As a linguist, I intend to focus on the presence of verbal texts within or around the architectural space. Their functions are multifarious: decorative, informational, explanatory, devotional, and – especially in modern art – critical and ironical. The following types of verbal texts will be considered briefly:
- inscriptions on walls possessing informative or aesthetic value;
- organic presence of holy scriptures and prayer books in temples;
- paintings which contain images of written texts, books, tablets, inscriptions, etc. placed in architectural spaces (common especially in the oeuvre of Old Masters, cf.

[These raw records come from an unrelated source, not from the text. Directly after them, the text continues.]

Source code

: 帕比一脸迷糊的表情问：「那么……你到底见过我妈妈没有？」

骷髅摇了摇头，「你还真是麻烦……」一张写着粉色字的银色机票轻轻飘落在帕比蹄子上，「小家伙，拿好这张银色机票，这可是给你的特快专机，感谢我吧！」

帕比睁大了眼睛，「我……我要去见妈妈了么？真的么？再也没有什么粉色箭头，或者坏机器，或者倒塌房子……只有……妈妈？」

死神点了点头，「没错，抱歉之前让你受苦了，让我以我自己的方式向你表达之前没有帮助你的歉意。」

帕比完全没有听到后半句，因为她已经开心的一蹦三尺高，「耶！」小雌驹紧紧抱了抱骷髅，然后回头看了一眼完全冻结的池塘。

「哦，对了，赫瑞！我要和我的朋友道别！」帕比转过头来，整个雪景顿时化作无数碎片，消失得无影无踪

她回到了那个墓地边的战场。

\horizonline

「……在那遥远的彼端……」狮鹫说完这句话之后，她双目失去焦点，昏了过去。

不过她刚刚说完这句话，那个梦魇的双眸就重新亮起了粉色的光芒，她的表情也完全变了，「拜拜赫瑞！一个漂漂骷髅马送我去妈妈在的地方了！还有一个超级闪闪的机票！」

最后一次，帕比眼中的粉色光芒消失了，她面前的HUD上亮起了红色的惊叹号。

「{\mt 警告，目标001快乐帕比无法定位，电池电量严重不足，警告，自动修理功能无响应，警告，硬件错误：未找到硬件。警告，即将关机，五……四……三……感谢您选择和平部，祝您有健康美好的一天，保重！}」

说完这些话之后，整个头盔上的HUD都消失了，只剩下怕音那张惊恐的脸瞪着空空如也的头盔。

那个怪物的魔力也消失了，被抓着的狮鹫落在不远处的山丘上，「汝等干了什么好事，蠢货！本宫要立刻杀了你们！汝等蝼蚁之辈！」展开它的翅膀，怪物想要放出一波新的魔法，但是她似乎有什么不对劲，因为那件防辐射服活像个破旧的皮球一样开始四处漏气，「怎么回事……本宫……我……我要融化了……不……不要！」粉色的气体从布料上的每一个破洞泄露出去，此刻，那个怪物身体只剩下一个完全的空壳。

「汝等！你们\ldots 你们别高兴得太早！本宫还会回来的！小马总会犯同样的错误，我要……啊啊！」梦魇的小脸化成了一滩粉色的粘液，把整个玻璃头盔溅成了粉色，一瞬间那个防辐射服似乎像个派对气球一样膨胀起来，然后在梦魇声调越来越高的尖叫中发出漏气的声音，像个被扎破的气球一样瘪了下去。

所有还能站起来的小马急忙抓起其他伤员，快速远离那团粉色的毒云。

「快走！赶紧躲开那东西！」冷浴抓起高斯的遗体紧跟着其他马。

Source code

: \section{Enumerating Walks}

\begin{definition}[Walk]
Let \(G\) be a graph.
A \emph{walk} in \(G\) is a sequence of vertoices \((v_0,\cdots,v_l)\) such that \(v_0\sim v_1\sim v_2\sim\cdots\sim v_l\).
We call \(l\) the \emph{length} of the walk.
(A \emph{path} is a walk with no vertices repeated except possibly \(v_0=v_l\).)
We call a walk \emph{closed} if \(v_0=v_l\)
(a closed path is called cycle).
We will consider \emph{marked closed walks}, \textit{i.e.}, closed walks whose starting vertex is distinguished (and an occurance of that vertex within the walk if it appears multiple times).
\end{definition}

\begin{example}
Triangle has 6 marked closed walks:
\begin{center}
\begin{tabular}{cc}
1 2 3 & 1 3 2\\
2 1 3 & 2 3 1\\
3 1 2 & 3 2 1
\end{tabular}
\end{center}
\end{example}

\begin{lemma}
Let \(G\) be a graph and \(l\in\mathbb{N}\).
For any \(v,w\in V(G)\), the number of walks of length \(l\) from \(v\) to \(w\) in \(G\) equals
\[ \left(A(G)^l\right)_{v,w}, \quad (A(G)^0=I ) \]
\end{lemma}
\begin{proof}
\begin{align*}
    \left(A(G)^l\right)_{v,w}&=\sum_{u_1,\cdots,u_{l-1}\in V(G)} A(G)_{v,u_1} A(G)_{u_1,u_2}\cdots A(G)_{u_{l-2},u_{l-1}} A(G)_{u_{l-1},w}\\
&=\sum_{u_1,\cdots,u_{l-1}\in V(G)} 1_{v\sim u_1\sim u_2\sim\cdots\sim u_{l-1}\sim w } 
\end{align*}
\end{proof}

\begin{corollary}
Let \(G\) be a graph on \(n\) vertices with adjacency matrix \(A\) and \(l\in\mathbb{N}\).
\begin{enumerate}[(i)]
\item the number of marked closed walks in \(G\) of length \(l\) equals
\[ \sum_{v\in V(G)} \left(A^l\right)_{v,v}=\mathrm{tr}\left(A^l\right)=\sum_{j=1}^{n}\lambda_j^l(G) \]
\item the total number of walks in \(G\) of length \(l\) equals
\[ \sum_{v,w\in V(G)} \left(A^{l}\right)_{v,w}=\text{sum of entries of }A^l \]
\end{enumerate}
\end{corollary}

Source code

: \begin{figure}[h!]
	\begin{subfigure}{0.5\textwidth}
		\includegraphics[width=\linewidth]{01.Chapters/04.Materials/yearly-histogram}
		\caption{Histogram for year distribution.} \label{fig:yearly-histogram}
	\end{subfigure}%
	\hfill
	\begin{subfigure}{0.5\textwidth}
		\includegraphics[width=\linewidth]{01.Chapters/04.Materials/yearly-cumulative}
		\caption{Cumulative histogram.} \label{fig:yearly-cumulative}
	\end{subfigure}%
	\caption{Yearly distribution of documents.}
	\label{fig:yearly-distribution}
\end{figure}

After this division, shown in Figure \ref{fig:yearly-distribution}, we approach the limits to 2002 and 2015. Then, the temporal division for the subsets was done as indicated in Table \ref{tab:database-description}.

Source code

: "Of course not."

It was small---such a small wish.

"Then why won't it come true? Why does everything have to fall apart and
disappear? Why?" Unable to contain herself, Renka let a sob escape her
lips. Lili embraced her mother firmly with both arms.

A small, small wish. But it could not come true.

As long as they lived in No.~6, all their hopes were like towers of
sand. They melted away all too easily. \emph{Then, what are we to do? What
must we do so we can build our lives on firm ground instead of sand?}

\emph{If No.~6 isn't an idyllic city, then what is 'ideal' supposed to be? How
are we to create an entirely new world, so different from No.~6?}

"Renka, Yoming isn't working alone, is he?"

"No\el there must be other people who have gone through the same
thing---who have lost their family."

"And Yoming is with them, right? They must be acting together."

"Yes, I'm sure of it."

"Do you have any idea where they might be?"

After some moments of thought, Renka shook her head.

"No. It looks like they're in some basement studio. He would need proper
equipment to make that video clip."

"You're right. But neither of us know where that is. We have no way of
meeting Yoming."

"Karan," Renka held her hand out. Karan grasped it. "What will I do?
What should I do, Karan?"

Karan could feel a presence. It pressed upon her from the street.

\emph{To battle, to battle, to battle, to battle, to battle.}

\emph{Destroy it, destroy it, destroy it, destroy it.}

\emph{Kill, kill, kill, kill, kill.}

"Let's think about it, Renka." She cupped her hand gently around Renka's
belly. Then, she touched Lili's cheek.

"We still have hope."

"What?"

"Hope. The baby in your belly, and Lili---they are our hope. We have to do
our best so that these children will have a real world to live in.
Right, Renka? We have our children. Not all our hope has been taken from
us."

Langmuir 1997); they boast a triplelayered textual embedding: the painting ekphrastically renders architecture in which certain verbal texts become prominent;
- critical games played by conceptual artists, who elevated the verbal element to form the essence of visual art and experimented with placing inscriptions within or close to e. g. museum buildings (C. Ginzburg, 1971; P. Benveniste et al., 1973, discussed in Kalyva 2016) or else exhibiting them in urban spaces (J. Holzer‘s Truisms, 1977-1987, with her works appearing across New York, and Projections, from 1996 on, with poetic quotations executed in neon on important buildings in America and Europe).
All the above-listed artistic projects testify to the importance of verbal texts within, on, or near architectural creations and to the need of interpreting this kind of composite/hybrid textuality against a specific cultural, social and ideological background.